Top of DATA FOR PROCESSING

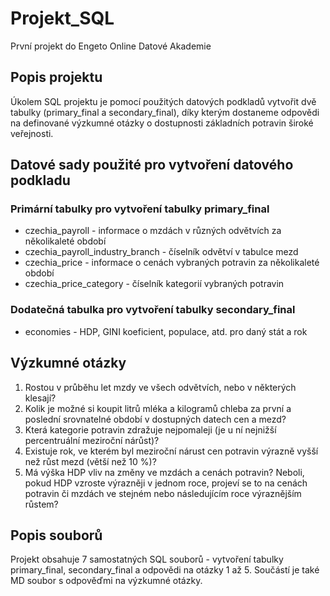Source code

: # Projekt_SQL

První projekt do Engeto Online Datové Akademie

## Popis projektu
Úkolem SQL projektu je pomocí použitých datových podkladů vytvořit dvě tabulky (primary_final a secondary_final), díky kterým dostaneme odpovědi na definované výzkumné otázky o dostupnosti základních potravin široké veřejnosti.

## Datové sady použité pro vytvoření datového podkladu

### Primární tabulky pro vytvoření tabulky primary_final

- czechia_payroll - informace o mzdách v různých odvětvích za několikaleté období
- czechia_payroll_industry_branch - číselník odvětví v tabulce mezd
- czechia_price - informace o cenách vybraných potravin za několikaleté období
- czechia_price_category - číselník kategorií vybraných potravin

### Dodatečná tabulka pro vytvoření tabulky secondary_final

- economies - HDP, GINI koeficient, populace, atd. pro daný stát a rok

## Výzkumné otázky

1. Rostou v průběhu let mzdy ve všech odvětvích, nebo v některých klesají?
2. Kolik je možné si koupit litrů mléka a kilogramů chleba za první a poslední srovnatelné období v dostupných datech cen a mezd?
3. Která kategorie potravin zdražuje nejpomaleji (je u ní nejnižší percentruální meziroční nárůst)?
4. Existuje rok, ve kterém byl meziroční nárust cen potravin výrazně vyšší než růst mezd (větší než 10 %)?
5. Má výška HDP vliv na změny ve mzdách a cenách potravin? Neboli, pokud HDP vzroste výrazněji v jednom roce, projeví se to na cenách potravin či mzdách ve stejném nebo následujícím roce výraznějším růstem?

## Popis souborů

Projekt obsahuje 7 samostatných SQL souborů - vytvoření tabulky primary_final, secondary_final a odpovědi na otázky 1 až 5.
Součástí je také MD soubor s odpověďmi na výzkumné otázky.
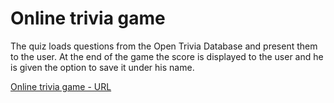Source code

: # Online trivia game


The quiz loads questions from the Open Trivia Database and present them to the user. At the end of the game the score is displayed to the user
and he is given the option to save it under his name.



[Online trivia game - URL](https://storied-longma-d38770.netlify.app/)  








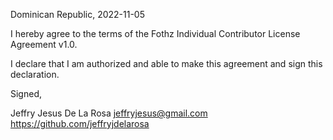 Dominican Republic, 2022-11-05

I hereby agree to the terms of the Fothz Individual Contributor License Agreement v1.0.

I declare that I am authorized and able to make this agreement and sign this declaration.

Signed,

Jeffry Jesus De La Rosa jeffryjesus@gmail.com https://github.com/jeffryjdelarosa

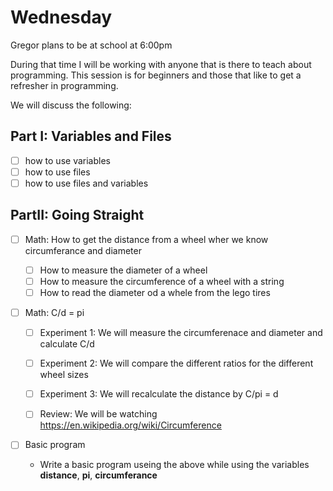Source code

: Wednesday
=========

Gregor plans to be at school at 6:00pm

During that time I will be working with anyone that is there to teach about programming. 
This session is for beginners and those that like to get a refresher in programming.
  
We will discuss the following:
  
Part I: Variables and Files
---------------------------

* [ ] how to use variables
* [ ] how to use files
* [ ] how to use files and variables
  
PartII: Going Straight
----------------------

* [ ] Math: How to get the distance from a wheel wher we know circumferance and diameter

  * [ ] How to measure the diameter of a wheel 
  * [ ] How to measure the circumference of a wheel with a string
  * [ ] How to read the diameter od a whele from the lego tires
  
* [ ] Math: C/d = pi
  
  * [ ] Experiment 1: We will measure the circumferenace and diameter and calculate C/d

  * [ ] Experiment 2: We will compare the different ratios for the different wheel sizes

  * [ ] Experiment 3: We will recalculate the distance by C/pi = d
  
  * [ ] Review: We will be watching https://en.wikipedia.org/wiki/Circumference
  
* [ ] Basic program
 
  * Write a basic program useing the above while using the variables __distance__, __pi__, __circumferance__  
  
 
  
        
        
        
        
  
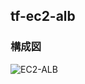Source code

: ## tf-ec2-alb
### 構成図　　

![EC2-ALB](https://user-images.githubusercontent.com/42028429/162893571-f5df5351-c58a-483f-9fc7-878825a65ab3.png)
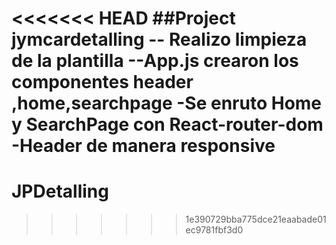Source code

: <<<<<<< HEAD
##Project jymcardetalling 
-- Realizo limpieza de la plantilla 
--App.js crearon los componentes header ,home,searchpage
-Se enruto Home y SearchPage con React-router-dom
-Header de manera responsive 
=======
# JPDetalling
>>>>>>> 1e390729bba775dce21eaabade01ec9781fbf3d0
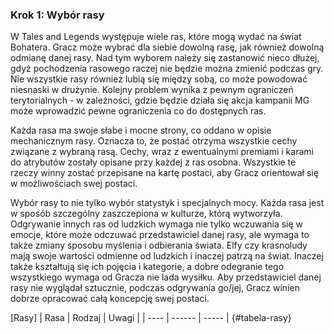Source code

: ### Krok 1: Wybór rasy

W Tales and Legends występuje wiele ras, które mogą wydać na świat Bohatera. Gracz może wybrać dla siebie dowolną rasę, jak również dowolną odmianę danej rasy. Nad tym wyborem należy się zastanowić nieco dłużej, gdyż pochodzenia rasowego raczej nie będzie można zmienić podczas gry. Nie wszystkie rasy również lubią się między sobą, co może powodować niesnaski w drużynie. Kolejny problem wynika z pewnym ograniczeń terytorialnych - w zależności, gdzie będzie działa się akcja kampanii MG może wprowadzić pewne ograniczenia co do dostępnych ras. 

Każda rasa ma swoje słabe i mocne strony, co oddano w opisie mechanicznym rasy. Oznacza to, że postać otrzyma wszystkie cechy związane z wybraną rasą. Cechy, wraz z ewentualnymi premiami i karami do atrybutów zostały opisane przy każdej z ras osobna. Wszystkie te rzeczy winny zostać przepisane na kartę postaci, aby Gracz orientował się w możliwościach swej postaci.

Wybór rasy to nie tylko wybór statystyk i specjalnych mocy. Każda rasa jest w sposób szczególny zaszczepiona w kulturze, którą wytworzyła. Odgrywanie innych ras od ludzkich wymaga nie tylko wczuwania się w emocje, które może odczuwać przedstawiciel danej rasy, ale wymaga to także zmiany sposobu myślenia i odbierania świata. Elfy czy krasnoludy mają swoje wartości odmienne od ludzkich i inaczej patrzą na świat. Inaczej także kształtują się ich pojęcia i kategorie, a dobre odegranie tego wszystkiego wymaga od Gracza nie lada wysiłku. Aby przedstawiciel danej rasy nie wyglądał sztucznie, podczas odgrywania go/jej, Gracz winien dobrze opracować całą koncepcję swej postaci.

[Rasy]
| Rasa | Rodzaj | Uwagi |
| ---- | ------ | ----- |
{#tabela-rasy}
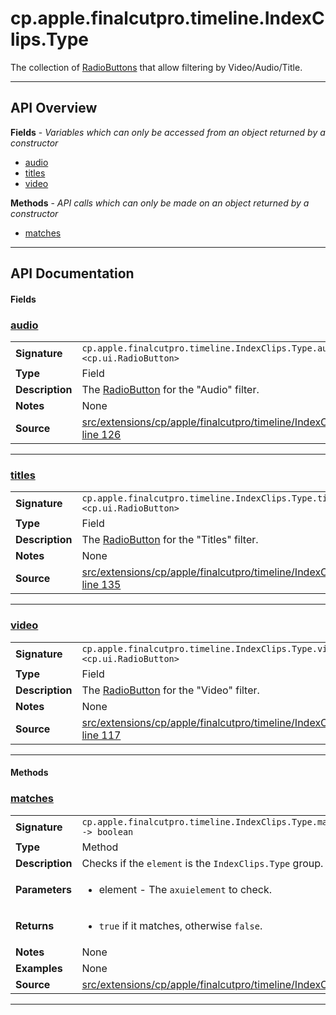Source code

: # cp.apple.finalcutpro.timeline.IndexClips.Type

The collection of [RadioButtons](cp.ui.RadioButton.md) that allow filtering by Video/Audio/Title.

---

## API Overview
**Fields** - _Variables which can only be accessed from an object returned by a constructor_
 * [audio](#audio)
 * [titles](#titles)
 * [video](#video)

**Methods** - _API calls which can only be made on an object returned by a constructor_
 * [matches](#matches)


---

## API Documentation

#### Fields


### [audio](#audio)

|                                             |                                                                                     |
| --------------------------------------------|-------------------------------------------------------------------------------------|
| **Signature**                               | `cp.apple.finalcutpro.timeline.IndexClips.Type.audio <cp.ui.RadioButton>`                                                                    |
| **Type**                                    | Field                                                                     |
| **Description**                             | The [RadioButton](cp.ui.RadioButton.md) for the "Audio" filter.                                                                     |
| **Notes**                                   | None |
| **Source**                                  | [src/extensions/cp/apple/finalcutpro/timeline/IndexClips.lua line 126](https://github.com/CommandPost/CommandPost/blob/develop/src/extensions/cp/apple/finalcutpro/timeline/IndexClips.lua#L126) |

---


### [titles](#titles)

|                                             |                                                                                     |
| --------------------------------------------|-------------------------------------------------------------------------------------|
| **Signature**                               | `cp.apple.finalcutpro.timeline.IndexClips.Type.titles <cp.ui.RadioButton>`                                                                    |
| **Type**                                    | Field                                                                     |
| **Description**                             | The [RadioButton](cp.ui.RadioButton.md) for the "Titles" filter.                                                                     |
| **Notes**                                   | None |
| **Source**                                  | [src/extensions/cp/apple/finalcutpro/timeline/IndexClips.lua line 135](https://github.com/CommandPost/CommandPost/blob/develop/src/extensions/cp/apple/finalcutpro/timeline/IndexClips.lua#L135) |

---


### [video](#video)

|                                             |                                                                                     |
| --------------------------------------------|-------------------------------------------------------------------------------------|
| **Signature**                               | `cp.apple.finalcutpro.timeline.IndexClips.Type.video <cp.ui.RadioButton>`                                                                    |
| **Type**                                    | Field                                                                     |
| **Description**                             | The [RadioButton](cp.ui.RadioButton.md) for the "Video" filter.                                                                     |
| **Notes**                                   | None |
| **Source**                                  | [src/extensions/cp/apple/finalcutpro/timeline/IndexClips.lua line 117](https://github.com/CommandPost/CommandPost/blob/develop/src/extensions/cp/apple/finalcutpro/timeline/IndexClips.lua#L117) |

---

#### Methods


### [matches](#matches)

|                                             |                                                                                     |
| --------------------------------------------|-------------------------------------------------------------------------------------|
| **Signature**                               | `cp.apple.finalcutpro.timeline.IndexClips.Type.matches(element) -> boolean`                                                                    |
| **Type**                                    | Method                                                                     |
| **Description**                             | Checks if the `element` is the `IndexClips.Type` group.                                                                     |
| **Parameters**                              | <ul><li>element - The `axuielement` to check.</li></ul> |
| **Returns**                                 | <ul><li>`true` if it matches, otherwise `false`.</li></ul>          |
| **Notes**                                   | None |
| **Examples**                                | None |
| **Source**                                  | [src/extensions/cp/apple/finalcutpro/timeline/IndexClips.lua line 90](https://github.com/CommandPost/CommandPost/blob/develop/src/extensions/cp/apple/finalcutpro/timeline/IndexClips.lua#L90) |

---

Bottom of DATA FOR PROCESSING

● TASK REQUIREMENTS: For the records above, state how many lines contain the word "Math". Give only the number.

● ANSWER SECTION: 2